To make up for the slip, here are 2 more cool things:
- OpenAI just announced GPT-4o, a model that can reason and interact across text, audio and video in real-time.
- Also… big news: We’re approaching 10k subscribers and to celebrate we are giving away R1’000 Takealot.com vouchers every Friday for the next 4 weeks. Be sure to read our Friday newsletter for details on how to enter and win!
In this Open Letter:
- Big transactions: Amped for a new wave of economic growth.
- Discovery’s Bitcoin, solar blinds & a slice of Post Office pie.
- Go deep: How to build a high-performance marketing engine.
- When the lights go off again: Your poll results are in.
- Free stuff: Share The Open Letter & get business tools.
In partnership with
TRENDING NOW
Where Will SA’s Economic Growth Come From?
South Africa has reclaimed its crown as Africa’s largest economy, at $373 billion in GDP per year, reflecting well on our resilience in an unstable global economy.
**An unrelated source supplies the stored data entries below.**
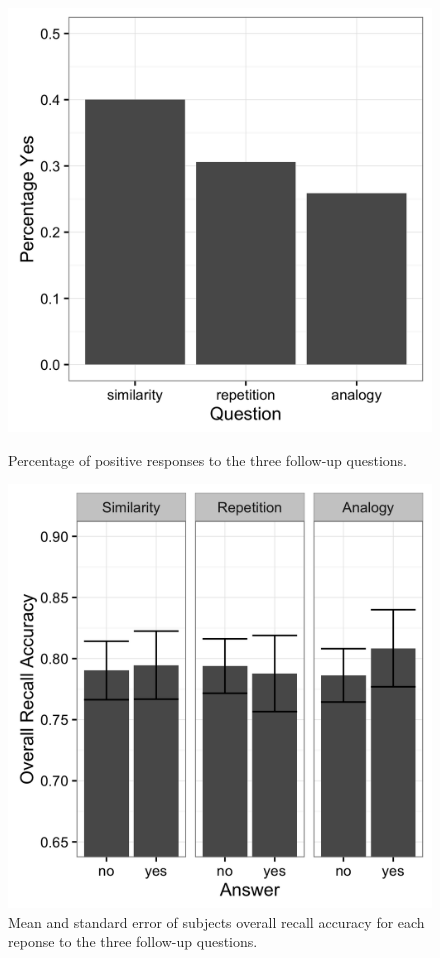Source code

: \documentclass[a4paper,man,natbib,floatsintext,import]{apa6}
\begin{document}
\begin{figure}
\begin{minipage}[t]{.5\textwidth}
\includegraphics[width=.9\linewidth]{figures/fol_percYes.png}
\caption{Percentage of positive responses to the three follow-up questions.}
\label{fig:fol_percYes}
\end{minipage}
\begin{minipage}[t]{.5\textwidth}
\includegraphics[width=.9\linewidth]{figures/fol_answerXoverall.png}
\caption{Mean and standard error of subjects overall recall accuracy for each reponse to the three follow-up questions.}
\label{fig:fol_answerXoverall}
\end{minipage}
\end{figure}
\end{document}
But, in dollar terms, our economy has shrunk quite a bit since 2011’s GDP of $458 billion.
Are there still growth opportunities in South Africa? Absolutely.
The key to unlocking economic growth, though, often lies in reducing the friction that prevents transactions. And one area where it’s becoming increasingly easy to transact is our townships.
The Township Economy
More than 11.6 million people live in SA townships, and the economy here is estimated to be between R750bn and R900bn per year. But if you operate in the township, you’ll know there’s still more to be done to reduce the friction and make transacting even smoother:
- Lots of time is wasted: Long queues at ATMs to withdraw grant money or wages take away time that could be spent hustling or building a business
- They rob you: In your street, you are relatively safe, but venture out and everything of value is at risk.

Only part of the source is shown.